Is there anyplace on TUG that I can look for similar offers?  I searched but can't find any.  I would rather book a promo tour/rate through a TUGger then through some random web site.

Any info. would be really appreciated.


----------



## pjrose (Apr 3, 2012)

riu girl said:


> www.getawaydealz.com
> 
> Any thoughts would be really appreciated.  I fully understand that we would have to attend a sales presentation (we have attended approx. 10 so understand what we are in for).  We are trying to plan a budget type all inclusive holiday to Mexico for weeks 51 and 52 this year.  If we can't get a great price we will probably stay home and having said that, these promotional offers look very cheap.
> 
> ...



On TUG, just look at the Marketplace (click up above) and look at For Rent ads. They likely won't be promos, but you will likely find some good prices.
Other places to check are Travelocity and Expedia; there you may find some package deals at good prices.  I also recently saw a bunch of the Mayan Group's resorts on either Groupon or Living Social...don't know if the prices were good or not, or if 51/52 were available.
Also, if you join TUG, you have access to an additional forum, Sightings/Distressed, where you can find some good though last-minute deals.


----------



## easyrider (Apr 3, 2012)

Last January in Cancun at the VDP it was 50% of the guests on a 5 day promo. I talked to a Canadian school teacher who said he was able to add days to make it a 10 day trip, all inclusive in a studio.


----------



## Passepartout (Apr 3, 2012)

riu girl said:


> We are trying to plan a budget type all inclusive holiday to Mexico for weeks 51 and 52 this year.  If we can't get a great price we will probably stay home.
> 
> I would rather book a promo tour/rate through a TUGger then through some random web site.

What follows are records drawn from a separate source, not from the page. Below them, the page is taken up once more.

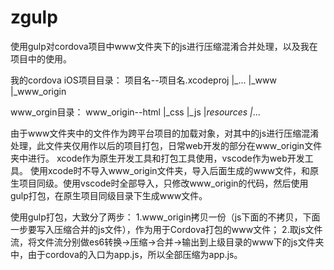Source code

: # zgulp

使用gulp对cordova项目中www文件夹下的js进行压缩混淆合并处理，以及我在项目中的使用。

我的cordova iOS项目目录：
项目名--项目名.xcodeproj
     |_...
     |_www
     |_www_origin
     
www_orgin目录：
www_origin--html
           |_css
           |_js
           |_resources
           |_...

由于www文件夹中的文件作为跨平台项目的加载对象，对其中的js进行压缩混淆处理，此文件夹仅用作以后的项目打包，日常web开发的部分在www_origin文件夹中进行。
xcode作为原生开发工具和打包工具使用，vscode作为web开发工具。
使用xcode时不导入www_origin文件夹，导入后面生成的www文件，和原生项目同级。使用vscode时全部导入，只修改www_origin的代码，然后使用gulp打包，在原生项目同级目录下生成www文件。

使用gulp打包，大致分了两步：
1.www_origin拷贝一份（js下面的不拷贝，下面一步要写入压缩合并的js文件），作为用于Cordova打包的www文件；
2.取js文件流，将文件流分别做es6转换->压缩->合并->输出到上级目录的www下的js文件夹中，由于cordova的入口为app.js，所以全部压缩为app.js。

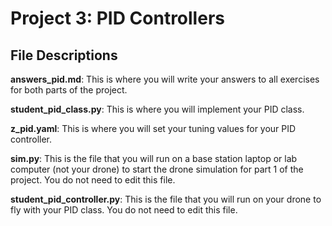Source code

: # Project 3: PID Controllers

## File Descriptions
**answers_pid.md**: This is where you will write your answers to all exercises for both parts of the project.  

**student_pid_class.py**: This is where you will implement your PID class.

**z_pid.yaml**: This is where you will set your tuning values for your PID controller.

**sim.py**: This is the file that you will run on a base station laptop or lab computer (not your drone) to start the drone simulation for part 1 of the project. You do not need to edit this file.

**student_pid_controller.py**: This is the file that you will run on your drone to fly with your PID class. You do not need to edit this file.
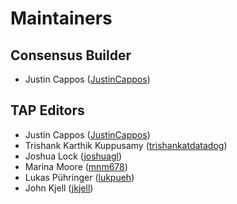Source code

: # Maintainers

## Consensus Builder

* Justin Cappos ([JustinCappos](https://github.com/JustinCappos))

## TAP Editors

* Justin Cappos ([JustinCappos](https://github.com/JustinCappos))
* Trishank Karthik Kuppusamy ([trishankatdatadog](https://github.com/trishankatdatadog))
* Joshua Lock ([joshuagl](https://github.com/joshuagl))
* Marina Moore ([mnm678](https://github.com/mnm678))
* Lukas Pühringer ([lukpueh](https://github.com/lukpueh))
* John Kjell ([jkjell](https://github.com/jkjell))
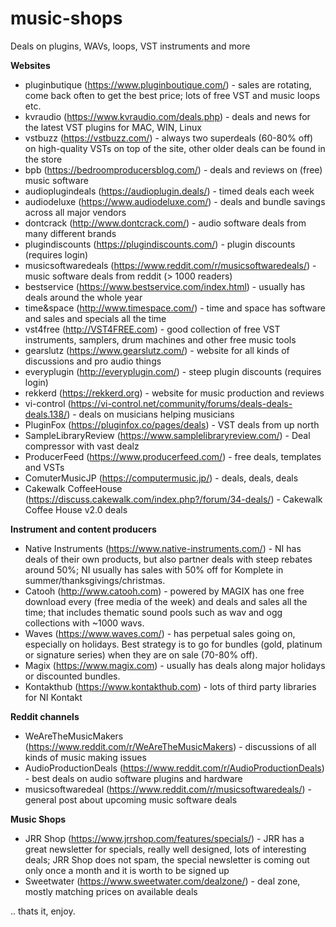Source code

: # music-shops

Deals on plugins, WAVs, loops, VST instruments and more


**Websites**
* pluginbutique (https://www.pluginboutique.com/) - sales are rotating, come back often to get the best price; lots of free VST and music loops etc.
* kvraudio (https://www.kvraudio.com/deals.php) - deals and news for the latest VST plugins for MAC, WIN, Linux
* vstbuzz (https://vstbuzz.com/) - always two superdeals (60-80% off) on high-quality VSTs on top of the site, other older deals can be found in the store
* bpb (https://bedroomproducersblog.com/) - deals and reviews on (free) music software
* audioplugindeals (https://audioplugin.deals/) - timed deals each week
* audiodeluxe (https://www.audiodeluxe.com/) - deals and bundle savings across all major vendors
* dontcrack (http://www.dontcrack.com/) - audio software deals from many different brands
* plugindiscounts (https://plugindiscounts.com/) - plugin discounts (requires login)
* musicsoftwaredeals (https://www.reddit.com/r/musicsoftwaredeals/) - music software deals from reddit (> 1000 readers)
* bestservice (https://www.bestservice.com/index.html) - usually has deals around the whole year
* time&space (http://www.timespace.com/) - time and space has software and sales and specials all the time
* vst4free (http://VST4FREE.com) - good collection of free VST instruments, samplers, drum machines and other free music tools
* gearslutz (https://www.gearslutz.com/) - website for all kinds of discussions and pro audio things
* everyplugin (http://everyplugin.com/) - steep plugin discounts (requires login)
* rekkerd (https://rekkerd.org) - website for music production and reviews
* vi-control (https://vi-control.net/community/forums/deals-deals-deals.138/) - deals on musicians helping musicians
* PluginFox (https://pluginfox.co/pages/deals) - VST deals from up north
* SampleLibraryReview (https://www.samplelibraryreview.com/) - Deal compressor with vast dealz
* ProducerFeed (https://www.producerfeed.com/) - free deals, templates and VSTs
* ComuterMusicJP (https://computermusic.jp/) - deals, deals, deals
* Cakewalk CoffeeHouse (https://discuss.cakewalk.com/index.php?/forum/34-deals/) - Cakewalk Coffee House v2.0 deals



**Instrument and content producers**
* Native Instruments (https://www.native-instruments.com/) - NI has deals of their own products, but also partner deals with steep rebates around 50%; NI usually has sales with 50% off for Komplete in summer/thanksgivings/christmas.
* Catooh (http://www.catooh.com) - powered by MAGIX has one free download every (free media of the week) and deals and sales all the time; that includes thematic sound pools such as wav and ogg collections with ~1000 wavs.
* Waves (https://www.waves.com/) - has perpetual sales going on, especially on holidays. Best strategy is to go for bundles (gold, platinum or signature series) when they are on sale (70-80% off). 
* Magix (https://www.magix.com) - usually has deals along major holidays or discounted bundles.
* Kontakthub (https://www.kontakthub.com) - lots of third party libraries for NI Kontakt

**Reddit channels**
* WeAreTheMusicMakers (https://www.reddit.com/r/WeAreTheMusicMakers) - discussions of all kinds of music making issues
* AudioProductionDeals (https://www.reddit.com/r/AudioProductionDeals) - best deals on audio software plugins and hardware
* musicsoftwaredeal (https://www.reddit.com/r/musicsoftwaredeals/) - general post about upcoming music software deals

**Music Shops**
* JRR Shop (https://www.jrrshop.com/features/specials/) - JRR has  a great newsletter for specials, really well designed, lots of interesting deals; JRR Shop does not spam, the special newsletter is coming out only once a month and it is worth to be signed up
* Sweetwater (https://www.sweetwater.com/dealzone/) - deal zone, mostly matching prices on available deals

.. thats it, enjoy.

I can imagine LOTS of people would like 2 weeks AI in Mexico at Christmastime at a giveaway price. Who wouldn't? 

We have booked those weeks in Maui this year for almost $300/nite. Not AI.

Doubtful that TUGgers can book you a tour rate, (though I have no special knowledge- maybe someone can) but you can possibly find a fair price in the marketplace without having the thumbscrews applied after you get there.

Jim


----------